**WHAT YOU NEED TO DO:**
Show every line of the data below that includes the word "business".

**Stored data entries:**

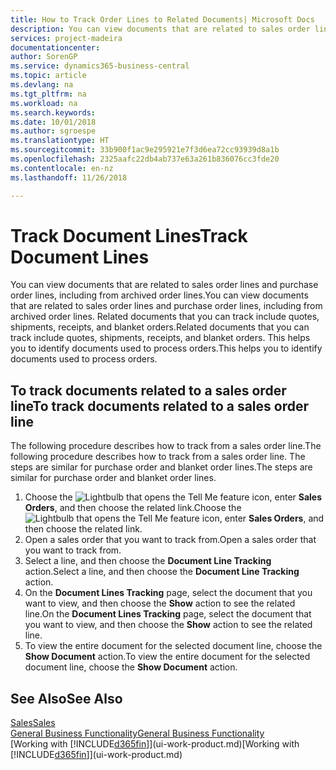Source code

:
 ```yaml
---
title: How to Track Order Lines to Related Documents| Microsoft Docs
description: You can view documents that are related to sales order lines and purchase order lines, including from archived order lines. Related documents that you can track include quotes, shipments, receipts, and blanket orders. This helps you to identify documents used to process orders.
services: project-madeira
documentationcenter: 
author: SorenGP
ms.service: dynamics365-business-central
ms.topic: article
ms.devlang: na
ms.tgt_pltfrm: na
ms.workload: na
ms.search.keywords: 
ms.date: 10/01/2018
ms.author: sgroespe
ms.translationtype: HT
ms.sourcegitcommit: 33b900f1ac9e295921e7f3d6ea72cc93939d8a1b
ms.openlocfilehash: 2325aafc22db4ab737e63a261b836076cc3fde20
ms.contentlocale: en-nz
ms.lasthandoff: 11/26/2018

---
```

# <a name="track-document-lines"></a><span data-ttu-id="76d69-105">Track Document Lines</span><span class="sxs-lookup"><span data-stu-id="76d69-105">Track Document Lines</span></span>
<span data-ttu-id="76d69-106">You can view documents that are related to sales order lines and purchase order lines, including from archived order lines.</span><span class="sxs-lookup"><span data-stu-id="76d69-106">You can view documents that are related to sales order lines and purchase order lines, including from archived order lines.</span></span> <span data-ttu-id="76d69-107">Related documents that you can track include quotes, shipments, receipts, and blanket orders.</span><span class="sxs-lookup"><span data-stu-id="76d69-107">Related documents that you can track include quotes, shipments, receipts, and blanket orders.</span></span> <span data-ttu-id="76d69-108">This helps you to identify documents used to process orders.</span><span class="sxs-lookup"><span data-stu-id="76d69-108">This helps you to identify documents used to process orders.</span></span>  

## <a name="to-track-documents-related-to-a-sales-order-line"></a><span data-ttu-id="76d69-109">To track documents related to a sales order line</span><span class="sxs-lookup"><span data-stu-id="76d69-109">To track documents related to a sales order line</span></span>
<span data-ttu-id="76d69-110">The following procedure describes how to track from a sales order line.</span><span class="sxs-lookup"><span data-stu-id="76d69-110">The following procedure describes how to track from a sales order line.</span></span> <span data-ttu-id="76d69-111">The steps are similar for purchase order and blanket order lines.</span><span class="sxs-lookup"><span data-stu-id="76d69-111">The steps are similar for purchase order and blanket order lines.</span></span>

1.  <span data-ttu-id="76d69-112">Choose the ![Lightbulb that opens the Tell Me feature](media/ui-search/search_small.png "Tell me what you want to do") icon, enter **Sales Orders**, and then choose the related link.</span><span class="sxs-lookup"><span data-stu-id="76d69-112">Choose the ![Lightbulb that opens the Tell Me feature](media/ui-search/search_small.png "Tell me what you want to do") icon, enter **Sales Orders**, and then choose the related link.</span></span>  
2.  <span data-ttu-id="76d69-113">Open a sales order that you want to track from.</span><span class="sxs-lookup"><span data-stu-id="76d69-113">Open a sales order that you want to track from.</span></span>  
3.  <span data-ttu-id="76d69-114">Select a line, and then choose the **Document Line Tracking** action.</span><span class="sxs-lookup"><span data-stu-id="76d69-114">Select a line, and then choose the **Document Line Tracking** action.</span></span>
4. <span data-ttu-id="76d69-115">On the **Document Lines Tracking** page, select the document that you want to view, and then choose the **Show** action to see the related line.</span><span class="sxs-lookup"><span data-stu-id="76d69-115">On the **Document Lines Tracking** page, select the document that you want to view, and then choose the **Show** action to see the related line.</span></span>
5. <span data-ttu-id="76d69-116">To view the entire document for the selected document line, choose the **Show Document** action.</span><span class="sxs-lookup"><span data-stu-id="76d69-116">To view the entire document for the selected document line, choose the **Show Document** action.</span></span>

## <a name="see-also"></a><span data-ttu-id="76d69-117">See Also</span><span class="sxs-lookup"><span data-stu-id="76d69-117">See Also</span></span>
[<span data-ttu-id="76d69-118">Sales</span><span class="sxs-lookup"><span data-stu-id="76d69-118">Sales</span></span>](sales-manage-sales.md)  
[<span data-ttu-id="76d69-119">General Business Functionality</span><span class="sxs-lookup"><span data-stu-id="76d69-119">General Business Functionality</span></span>](ui-across-business-areas.md)  
<span data-ttu-id="76d69-120">[Working with [!INCLUDE[d365fin](includes/d365fin_md.md)]](ui-work-product.md)</span><span class="sxs-lookup"><span data-stu-id="76d69-120">[Working with [!INCLUDE[d365fin](includes/d365fin_md.md)]](ui-work-product.md)</span></span>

**PROBLEM SOLUTION:**
ms.service: dynamics365-business-central
[<span data-ttu-id="76d69-119">General Business Functionality</span><span class="sxs-lookup"><span data-stu-id="76d69-119">General Business Functionality</span></span>](ui-across-business-areas.md)  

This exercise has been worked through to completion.